• [TASK INSTRUCTIONS]: Extract every line starting at the line that contains "## Appendix: Service Port Reference" and ending with the final line of the data, inclusive; give only those lines, word for word.

(Document images with source code)
------------

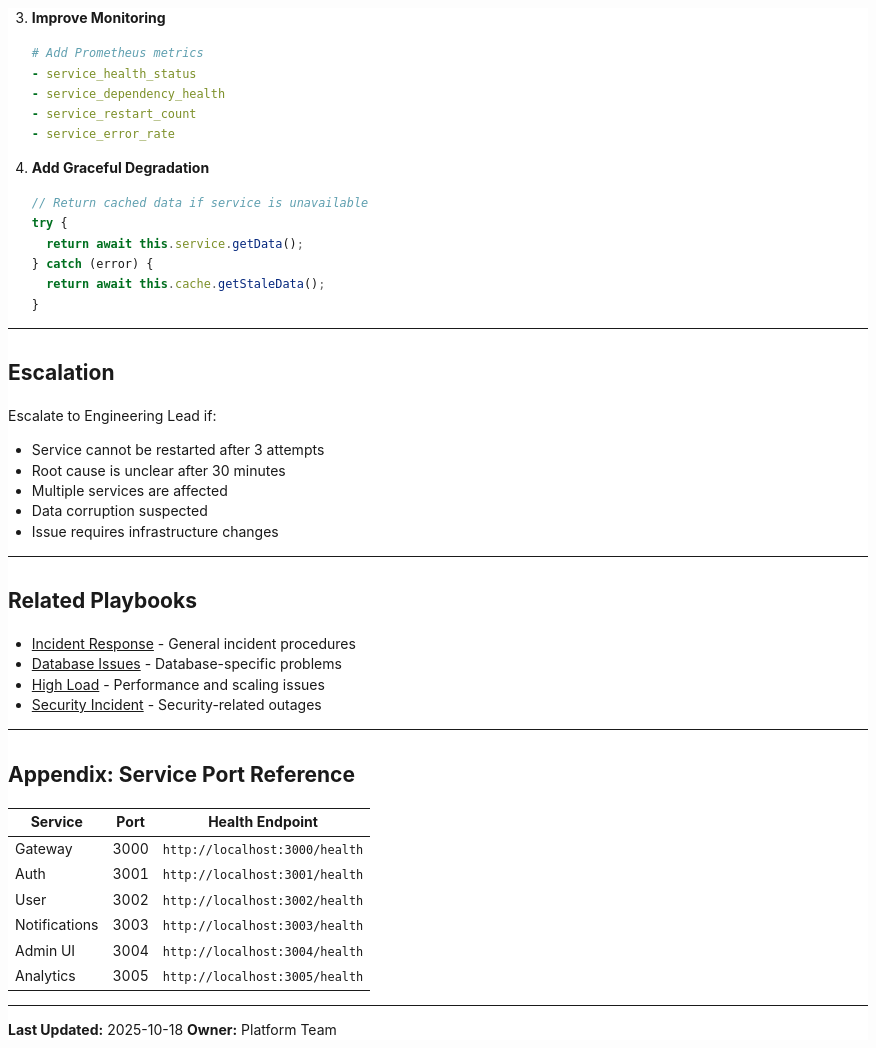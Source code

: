 3. **Improve Monitoring**
   ```yaml
   # Add Prometheus metrics
   - service_health_status
   - service_dependency_health
   - service_restart_count
   - service_error_rate
   ```

4. **Add Graceful Degradation**
   ```typescript
   // Return cached data if service is unavailable
   try {
     return await this.service.getData();
   } catch (error) {
     return await this.cache.getStaleData();
   }
   ```

---

## Escalation

Escalate to Engineering Lead if:
- Service cannot be restarted after 3 attempts
- Root cause is unclear after 30 minutes
- Multiple services are affected
- Data corruption suspected
- Issue requires infrastructure changes

---

## Related Playbooks

- [Incident Response](./incident-response.md) - General incident procedures
- [Database Issues](./database-issues.md) - Database-specific problems
- [High Load](./high-load.md) - Performance and scaling issues
- [Security Incident](./security-incident.md) - Security-related outages

---

## Appendix: Service Port Reference

| Service | Port | Health Endpoint |
|---------|------|-----------------|
| Gateway | 3000 | `http://localhost:3000/health` |
| Auth | 3001 | `http://localhost:3001/health` |
| User | 3002 | `http://localhost:3002/health` |
| Notifications | 3003 | `http://localhost:3003/health` |
| Admin UI | 3004 | `http://localhost:3004/health` |
| Analytics | 3005 | `http://localhost:3005/health` |

---

**Last Updated:** 2025-10-18
**Owner:** Platform Team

------------

• [EXERCISE RESULT]:
## Appendix: Service Port Reference

| Service | Port | Health Endpoint |
|---------|------|-----------------|
| Gateway | 3000 | `http://localhost:3000/health` |
| Auth | 3001 | `http://localhost:3001/health` |
| User | 3002 | `http://localhost:3002/health` |
| Notifications | 3003 | `http://localhost:3003/health` |
| Admin UI | 3004 | `http://localhost:3004/health` |
| Analytics | 3005 | `http://localhost:3005/health` |

---

**Last Updated:** 2025-10-18
**Owner:** Platform Team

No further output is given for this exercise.